TASK TO COMPLETE: Track down each line below containing the string "security" and copy it.

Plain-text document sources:
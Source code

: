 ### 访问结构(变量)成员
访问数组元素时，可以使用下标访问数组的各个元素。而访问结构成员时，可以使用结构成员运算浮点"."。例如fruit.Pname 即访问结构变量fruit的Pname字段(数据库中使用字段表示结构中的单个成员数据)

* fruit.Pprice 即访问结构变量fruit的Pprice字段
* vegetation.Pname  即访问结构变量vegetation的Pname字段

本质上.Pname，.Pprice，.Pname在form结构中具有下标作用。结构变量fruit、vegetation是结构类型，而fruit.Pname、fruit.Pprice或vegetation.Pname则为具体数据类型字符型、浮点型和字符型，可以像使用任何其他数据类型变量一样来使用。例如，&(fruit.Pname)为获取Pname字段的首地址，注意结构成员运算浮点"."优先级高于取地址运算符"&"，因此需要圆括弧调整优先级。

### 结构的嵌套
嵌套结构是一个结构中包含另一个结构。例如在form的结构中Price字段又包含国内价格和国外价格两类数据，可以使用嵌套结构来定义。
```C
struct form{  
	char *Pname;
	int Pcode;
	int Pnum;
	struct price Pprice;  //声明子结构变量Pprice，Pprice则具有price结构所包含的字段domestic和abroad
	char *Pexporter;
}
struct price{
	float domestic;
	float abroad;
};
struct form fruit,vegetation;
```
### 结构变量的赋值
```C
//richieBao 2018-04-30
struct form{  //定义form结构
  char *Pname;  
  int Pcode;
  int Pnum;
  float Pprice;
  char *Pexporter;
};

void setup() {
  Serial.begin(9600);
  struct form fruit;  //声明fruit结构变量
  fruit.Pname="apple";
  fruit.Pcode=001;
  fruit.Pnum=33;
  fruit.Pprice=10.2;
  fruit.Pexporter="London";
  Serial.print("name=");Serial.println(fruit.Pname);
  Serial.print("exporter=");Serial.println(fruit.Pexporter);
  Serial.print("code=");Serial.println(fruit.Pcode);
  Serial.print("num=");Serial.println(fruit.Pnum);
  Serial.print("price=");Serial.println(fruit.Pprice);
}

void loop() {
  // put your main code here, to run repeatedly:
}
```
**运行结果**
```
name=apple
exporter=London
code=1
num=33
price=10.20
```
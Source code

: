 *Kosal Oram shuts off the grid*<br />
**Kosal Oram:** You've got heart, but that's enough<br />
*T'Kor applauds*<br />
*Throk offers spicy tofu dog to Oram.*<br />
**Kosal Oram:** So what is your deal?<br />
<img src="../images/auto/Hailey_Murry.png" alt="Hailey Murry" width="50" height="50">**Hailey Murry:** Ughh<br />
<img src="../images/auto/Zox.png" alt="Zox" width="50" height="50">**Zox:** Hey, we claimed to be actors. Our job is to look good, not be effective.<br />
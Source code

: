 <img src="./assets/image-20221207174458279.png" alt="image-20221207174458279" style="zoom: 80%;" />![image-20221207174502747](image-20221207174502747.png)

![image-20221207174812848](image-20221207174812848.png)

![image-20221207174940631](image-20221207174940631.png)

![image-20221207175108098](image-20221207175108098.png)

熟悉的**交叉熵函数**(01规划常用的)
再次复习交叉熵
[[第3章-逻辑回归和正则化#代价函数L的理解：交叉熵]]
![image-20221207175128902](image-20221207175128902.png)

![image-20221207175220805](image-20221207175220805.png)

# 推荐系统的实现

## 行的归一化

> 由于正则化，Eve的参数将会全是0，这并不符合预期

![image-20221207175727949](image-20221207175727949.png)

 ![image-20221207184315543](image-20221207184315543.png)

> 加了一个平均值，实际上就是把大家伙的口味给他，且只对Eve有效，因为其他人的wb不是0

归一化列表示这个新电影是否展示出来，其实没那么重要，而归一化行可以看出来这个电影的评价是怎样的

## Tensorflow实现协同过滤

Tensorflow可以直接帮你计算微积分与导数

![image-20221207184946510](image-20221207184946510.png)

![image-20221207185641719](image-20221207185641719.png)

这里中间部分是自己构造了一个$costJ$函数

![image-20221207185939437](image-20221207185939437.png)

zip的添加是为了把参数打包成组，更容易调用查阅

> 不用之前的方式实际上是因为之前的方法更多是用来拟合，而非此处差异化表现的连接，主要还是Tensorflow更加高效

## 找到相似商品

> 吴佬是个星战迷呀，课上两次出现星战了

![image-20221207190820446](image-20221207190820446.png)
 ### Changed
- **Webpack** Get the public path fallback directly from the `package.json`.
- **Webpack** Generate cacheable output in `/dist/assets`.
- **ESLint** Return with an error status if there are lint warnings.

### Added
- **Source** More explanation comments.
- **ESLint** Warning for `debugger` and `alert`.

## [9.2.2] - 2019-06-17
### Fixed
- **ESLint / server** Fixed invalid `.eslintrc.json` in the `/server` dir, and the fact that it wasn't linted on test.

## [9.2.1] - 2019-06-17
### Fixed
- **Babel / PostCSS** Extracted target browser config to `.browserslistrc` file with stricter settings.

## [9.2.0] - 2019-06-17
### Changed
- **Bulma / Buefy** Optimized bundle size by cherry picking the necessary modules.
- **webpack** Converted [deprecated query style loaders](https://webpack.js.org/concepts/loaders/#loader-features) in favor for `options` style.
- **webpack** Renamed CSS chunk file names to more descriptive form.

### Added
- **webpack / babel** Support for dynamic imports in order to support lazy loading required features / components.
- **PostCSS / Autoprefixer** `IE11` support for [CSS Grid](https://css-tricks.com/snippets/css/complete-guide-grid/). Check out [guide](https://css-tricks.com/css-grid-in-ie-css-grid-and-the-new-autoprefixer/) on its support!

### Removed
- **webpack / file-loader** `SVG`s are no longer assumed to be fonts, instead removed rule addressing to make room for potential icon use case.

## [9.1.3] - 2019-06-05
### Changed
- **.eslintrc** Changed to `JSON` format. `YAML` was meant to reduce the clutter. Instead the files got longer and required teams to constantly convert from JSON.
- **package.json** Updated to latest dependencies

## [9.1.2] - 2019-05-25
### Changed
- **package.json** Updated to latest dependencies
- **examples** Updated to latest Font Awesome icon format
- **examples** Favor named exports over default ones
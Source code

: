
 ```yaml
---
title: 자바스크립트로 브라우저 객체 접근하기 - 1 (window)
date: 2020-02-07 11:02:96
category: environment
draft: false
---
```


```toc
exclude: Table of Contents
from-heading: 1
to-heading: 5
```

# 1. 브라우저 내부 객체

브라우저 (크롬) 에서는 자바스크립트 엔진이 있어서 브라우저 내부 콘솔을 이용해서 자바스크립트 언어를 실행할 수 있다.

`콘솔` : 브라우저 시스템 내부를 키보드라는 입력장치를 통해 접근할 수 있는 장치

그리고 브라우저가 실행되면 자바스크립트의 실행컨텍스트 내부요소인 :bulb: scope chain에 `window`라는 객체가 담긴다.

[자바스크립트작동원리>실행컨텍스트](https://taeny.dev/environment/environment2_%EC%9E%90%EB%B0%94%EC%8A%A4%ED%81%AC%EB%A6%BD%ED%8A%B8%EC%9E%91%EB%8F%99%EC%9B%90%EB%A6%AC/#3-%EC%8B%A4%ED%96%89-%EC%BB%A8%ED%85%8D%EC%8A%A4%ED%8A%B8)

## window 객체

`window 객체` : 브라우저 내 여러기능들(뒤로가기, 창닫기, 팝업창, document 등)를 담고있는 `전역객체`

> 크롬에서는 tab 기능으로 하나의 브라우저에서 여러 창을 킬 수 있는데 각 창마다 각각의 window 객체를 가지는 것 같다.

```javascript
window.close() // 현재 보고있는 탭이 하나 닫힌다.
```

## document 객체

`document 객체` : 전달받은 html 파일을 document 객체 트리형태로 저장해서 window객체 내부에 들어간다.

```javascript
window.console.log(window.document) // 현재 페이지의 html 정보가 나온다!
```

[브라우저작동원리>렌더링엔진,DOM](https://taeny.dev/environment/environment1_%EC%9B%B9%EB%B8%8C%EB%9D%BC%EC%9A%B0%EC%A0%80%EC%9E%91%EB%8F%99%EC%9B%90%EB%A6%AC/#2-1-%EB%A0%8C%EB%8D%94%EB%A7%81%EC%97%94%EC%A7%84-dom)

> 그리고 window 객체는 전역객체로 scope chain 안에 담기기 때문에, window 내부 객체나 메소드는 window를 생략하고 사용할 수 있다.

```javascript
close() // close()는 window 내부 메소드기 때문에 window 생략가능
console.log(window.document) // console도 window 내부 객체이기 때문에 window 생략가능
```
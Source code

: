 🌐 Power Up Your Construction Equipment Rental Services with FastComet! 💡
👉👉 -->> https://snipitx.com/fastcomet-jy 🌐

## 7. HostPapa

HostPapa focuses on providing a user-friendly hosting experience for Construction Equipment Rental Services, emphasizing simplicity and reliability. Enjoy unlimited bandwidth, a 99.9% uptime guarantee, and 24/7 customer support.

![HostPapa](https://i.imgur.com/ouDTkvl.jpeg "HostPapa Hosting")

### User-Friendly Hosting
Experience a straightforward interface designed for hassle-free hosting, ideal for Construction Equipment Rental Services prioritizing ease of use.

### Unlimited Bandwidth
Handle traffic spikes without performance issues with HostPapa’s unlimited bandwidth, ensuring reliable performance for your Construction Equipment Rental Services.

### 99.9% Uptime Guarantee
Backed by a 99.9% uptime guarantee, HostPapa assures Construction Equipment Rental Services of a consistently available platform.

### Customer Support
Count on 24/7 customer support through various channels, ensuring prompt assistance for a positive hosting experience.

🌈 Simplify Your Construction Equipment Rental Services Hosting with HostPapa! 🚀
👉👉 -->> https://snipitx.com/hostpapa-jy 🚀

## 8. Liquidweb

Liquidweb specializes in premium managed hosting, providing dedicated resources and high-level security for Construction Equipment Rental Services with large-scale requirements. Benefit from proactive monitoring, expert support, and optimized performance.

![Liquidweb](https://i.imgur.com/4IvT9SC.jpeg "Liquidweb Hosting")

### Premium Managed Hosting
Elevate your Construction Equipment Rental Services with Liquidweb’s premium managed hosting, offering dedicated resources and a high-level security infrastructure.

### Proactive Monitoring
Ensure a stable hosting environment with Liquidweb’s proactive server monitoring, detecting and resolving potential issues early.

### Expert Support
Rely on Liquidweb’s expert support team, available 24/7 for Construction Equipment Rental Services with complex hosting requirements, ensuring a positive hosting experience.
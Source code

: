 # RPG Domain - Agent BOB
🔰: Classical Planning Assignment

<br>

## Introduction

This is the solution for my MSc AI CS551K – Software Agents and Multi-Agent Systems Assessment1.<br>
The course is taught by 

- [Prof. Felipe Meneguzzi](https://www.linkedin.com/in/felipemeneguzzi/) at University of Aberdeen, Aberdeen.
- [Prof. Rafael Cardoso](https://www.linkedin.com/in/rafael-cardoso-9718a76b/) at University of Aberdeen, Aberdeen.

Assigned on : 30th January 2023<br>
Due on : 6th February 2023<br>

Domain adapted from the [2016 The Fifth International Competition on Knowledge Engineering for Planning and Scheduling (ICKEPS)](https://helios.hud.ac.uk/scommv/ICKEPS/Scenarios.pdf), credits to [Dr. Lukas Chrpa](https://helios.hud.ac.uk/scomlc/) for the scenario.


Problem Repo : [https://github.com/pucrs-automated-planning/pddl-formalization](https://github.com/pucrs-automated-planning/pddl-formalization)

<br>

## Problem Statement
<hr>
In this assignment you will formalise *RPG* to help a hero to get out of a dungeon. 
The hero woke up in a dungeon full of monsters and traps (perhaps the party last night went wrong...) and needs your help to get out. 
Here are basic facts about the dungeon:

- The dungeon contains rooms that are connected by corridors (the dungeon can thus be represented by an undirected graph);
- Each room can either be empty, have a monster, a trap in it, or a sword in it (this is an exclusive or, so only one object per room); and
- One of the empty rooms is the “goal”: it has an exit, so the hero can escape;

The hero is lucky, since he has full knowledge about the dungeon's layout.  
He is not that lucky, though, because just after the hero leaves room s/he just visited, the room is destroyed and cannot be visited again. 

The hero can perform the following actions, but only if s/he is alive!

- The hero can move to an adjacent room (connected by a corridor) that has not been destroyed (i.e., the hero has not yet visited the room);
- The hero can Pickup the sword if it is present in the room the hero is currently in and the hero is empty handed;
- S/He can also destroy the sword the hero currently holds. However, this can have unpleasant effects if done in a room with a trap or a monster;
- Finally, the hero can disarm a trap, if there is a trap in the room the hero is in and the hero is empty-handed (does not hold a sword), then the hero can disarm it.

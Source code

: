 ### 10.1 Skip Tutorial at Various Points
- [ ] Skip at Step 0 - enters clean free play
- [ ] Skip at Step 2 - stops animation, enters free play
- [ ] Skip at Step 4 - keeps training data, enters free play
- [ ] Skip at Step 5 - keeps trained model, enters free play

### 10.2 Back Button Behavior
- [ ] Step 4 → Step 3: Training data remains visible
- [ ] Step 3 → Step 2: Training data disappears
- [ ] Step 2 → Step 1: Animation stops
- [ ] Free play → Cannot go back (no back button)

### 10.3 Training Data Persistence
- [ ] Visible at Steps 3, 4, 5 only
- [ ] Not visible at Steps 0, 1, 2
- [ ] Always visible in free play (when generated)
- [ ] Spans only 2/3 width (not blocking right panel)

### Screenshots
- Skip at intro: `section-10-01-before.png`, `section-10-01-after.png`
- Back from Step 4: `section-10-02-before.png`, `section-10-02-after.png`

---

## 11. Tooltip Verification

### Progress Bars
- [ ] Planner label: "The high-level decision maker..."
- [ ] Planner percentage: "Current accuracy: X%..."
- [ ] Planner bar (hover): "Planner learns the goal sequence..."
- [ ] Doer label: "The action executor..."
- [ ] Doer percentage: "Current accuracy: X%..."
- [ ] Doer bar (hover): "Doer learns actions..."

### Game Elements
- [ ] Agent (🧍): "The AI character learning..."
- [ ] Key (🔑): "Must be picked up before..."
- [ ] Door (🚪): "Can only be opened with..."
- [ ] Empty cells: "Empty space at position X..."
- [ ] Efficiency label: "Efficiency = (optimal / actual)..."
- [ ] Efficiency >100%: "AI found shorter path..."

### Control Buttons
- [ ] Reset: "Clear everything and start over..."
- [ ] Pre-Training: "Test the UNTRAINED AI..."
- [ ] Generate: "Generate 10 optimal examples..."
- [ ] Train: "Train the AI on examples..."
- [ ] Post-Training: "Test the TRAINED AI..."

EXPECTED ANSWER:
Liquidweb specializes in premium managed hosting, providing dedicated resources and high-level security for Construction Equipment Rental Services with large-scale requirements. Benefit from proactive monitoring, expert support, and optimized performance.
Elevate your Construction Equipment Rental Services with Liquidweb’s premium managed hosting, offering dedicated resources and a high-level security infrastructure.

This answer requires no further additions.